I taught Relief Society a couple of months ago and it was fabulous. The Spirit was there, the discussion went well, I was funny and tender, and it was this adrenaline rush that reminded me how much I love teaching, and (let me say it) how good I am at it. I would love to do this all the time, I think. I know I’d hate grading papers (all my teacher friends tell me so), but I think I’d love to teach. I didn’t plan my life well enough, though, and so here I am without any marketable skill unless I go back to school, mothering like I’ve been told I’m supposed to do and feeling like I can never ever do it well enough.

So when I read posts about other women who are using their talents, the ones I feel like I’m squandering, I have this raw envy inside me. Because stay at home mothering is a sacrifice for me, and if I’m doing this, I want it to be necessary. If it’s not necessary for them, why is it for me? I want my time spent at home to be essential somehow. I want it to be vital to my children’s development that I be here, all day long. Because if it’s not vital, then what the heck am I doing here? Why don’t I go out and do something I’m good at, something I don’t feel like I’m just muddling through all the time?

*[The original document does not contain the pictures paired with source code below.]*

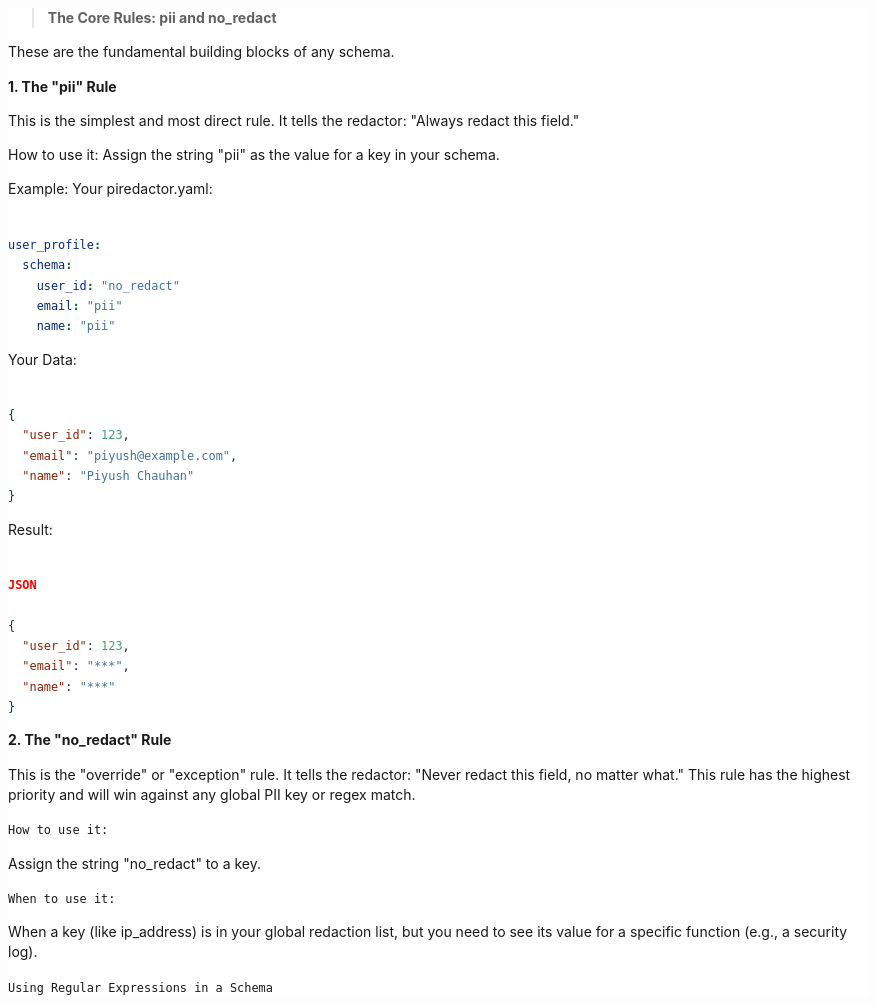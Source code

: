 > **The Core Rules: pii and no_redact**

These are the fundamental building blocks of any schema.

**1. The "pii" Rule**

This is the simplest and most direct rule. It tells the redactor: "Always redact this field."

How to use it: Assign the string "pii" as the value for a key in your schema.

Example:
Your piredactor.yaml:

```yaml

user_profile:
  schema:
    user_id: "no_redact"
    email: "pii"
    name: "pii"
  ```
Your Data:

```json

{
  "user_id": 123,
  "email": "piyush@example.com",
  "name": "Piyush Chauhan"
}
```

Result:
```json

JSON

{
  "user_id": 123,
  "email": "***",
  "name": "***"
}
```
**2. The "no_redact" Rule**

This is the "override" or "exception" rule. It tells the redactor: "Never redact this field, no matter what." This rule has the highest priority and will win against any global PII key or regex match.

`How to use it:` 

Assign the string "no_redact" to a key.

`When to use it:`

 When a key (like ip_address) is in your global redaction list, but you need to see its value for a specific function (e.g., a security log).

`Using Regular Expressions in a Schema`
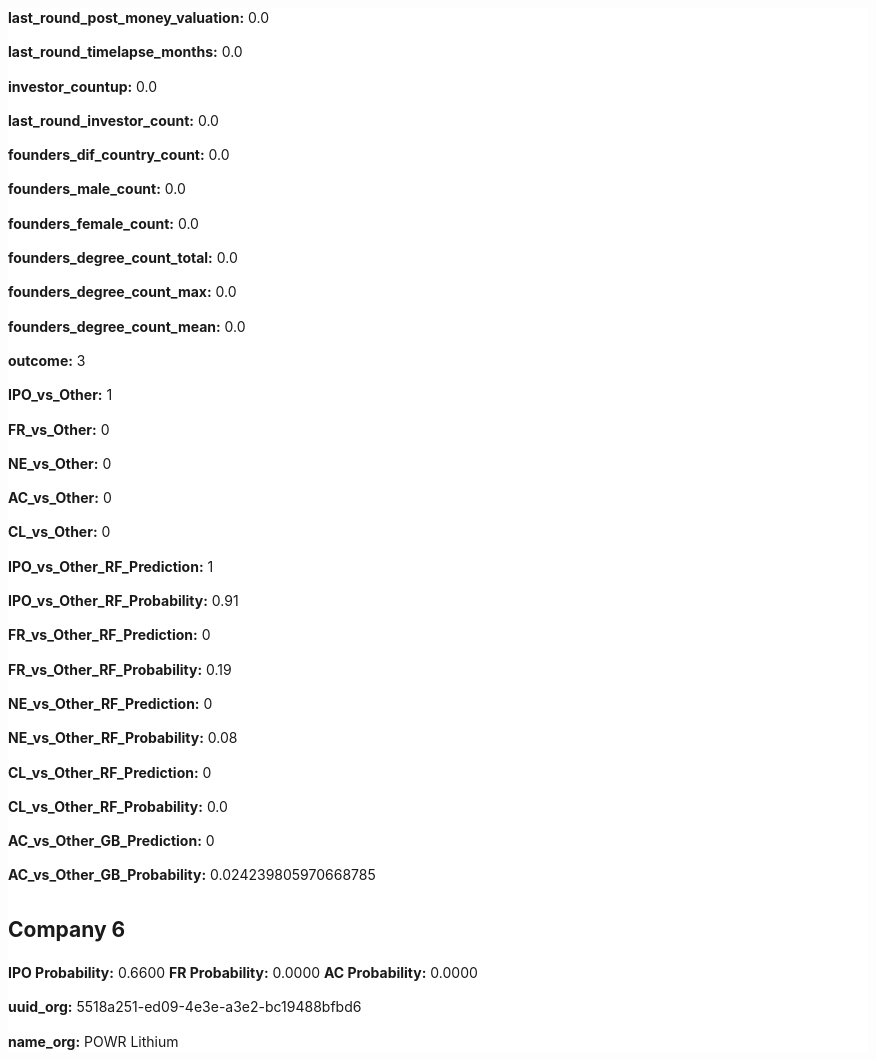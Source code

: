 **last_round_post_money_valuation:** 0.0

**last_round_timelapse_months:** 0.0

**investor_countup:** 0.0

**last_round_investor_count:** 0.0

**founders_dif_country_count:** 0.0

**founders_male_count:** 0.0

**founders_female_count:** 0.0

**founders_degree_count_total:** 0.0

**founders_degree_count_max:** 0.0

**founders_degree_count_mean:** 0.0

**outcome:** 3

**IPO_vs_Other:** 1

**FR_vs_Other:** 0

**NE_vs_Other:** 0

**AC_vs_Other:** 0

**CL_vs_Other:** 0

**IPO_vs_Other_RF_Prediction:** 1

**IPO_vs_Other_RF_Probability:** 0.91

**FR_vs_Other_RF_Prediction:** 0

**FR_vs_Other_RF_Probability:** 0.19

**NE_vs_Other_RF_Prediction:** 0

**NE_vs_Other_RF_Probability:** 0.08

**CL_vs_Other_RF_Prediction:** 0

**CL_vs_Other_RF_Probability:** 0.0

**AC_vs_Other_GB_Prediction:** 0

**AC_vs_Other_GB_Probability:** 0.024239805970668785



## Company 6

**IPO Probability:** 0.6600
**FR Probability:** 0.0000
**AC Probability:** 0.0000

**uuid_org:** 5518a251-ed09-4e3e-a3e2-bc19488bfbd6

**name_org:** POWR Lithium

It is this feeling, for me, that is at the heart of the mommy wars: whatever sacrifice we make for our children and families, whether it’s staying at home or sacrificing time with your children to work, we all want that sacrifice to be necessary. It’s part of the story we tell ourselves.

The envy comes when I extrapolate what’s necessary in my life and project it onto someone else: the lie that if this sacrifice is necessary for me and my family, it must always be for yours too. Because the core truth about sacrifice, documented in the scriptures and Church history, is that sacrifice is intimate, personal, unique to each person. The Anti-Nephi-Lehis sacrificed their lives, over a thousand of them, to keep their covenants. That was their choice, and God consecrated their sacrifice but also guided Ammon to get the survivors to safety so they would not all have to give up the same thing. The people who kept the law of Moses no longer needed to make the same sacrifices after the Savior’s coming; animal sacrifices were done away with, and the law changed. As much as we honor the Martin and Willie handcart pioneers, it’s worth noting that no one was ever allowed to leave so late in the season again. No one else was ever asked to sacrifice in that way.

Sacrifice, then, is unique and specific. The only common denominator is a broken heart and a contrite spirit. But what that looks like in practice varies from person to person, from woman to woman. For some women, it looks like giving up time with their children to go provide for their families by caring for cancer patients, teaching microbiology students, driving a forklift. For me, it looks like the bookshelves in my bedroom, which I stripped of actual books to make room for baby clothes, for baby #5, last spring.

I am working on the broken heart and contrite spirit. It’s a work in progress. I believe, in the end, that God can and will make sacred my offerings, my muddling through this season. And that I will have the grace to, at some point, rejoice in sacrificing, and not envy others because they have not given up the same things I have.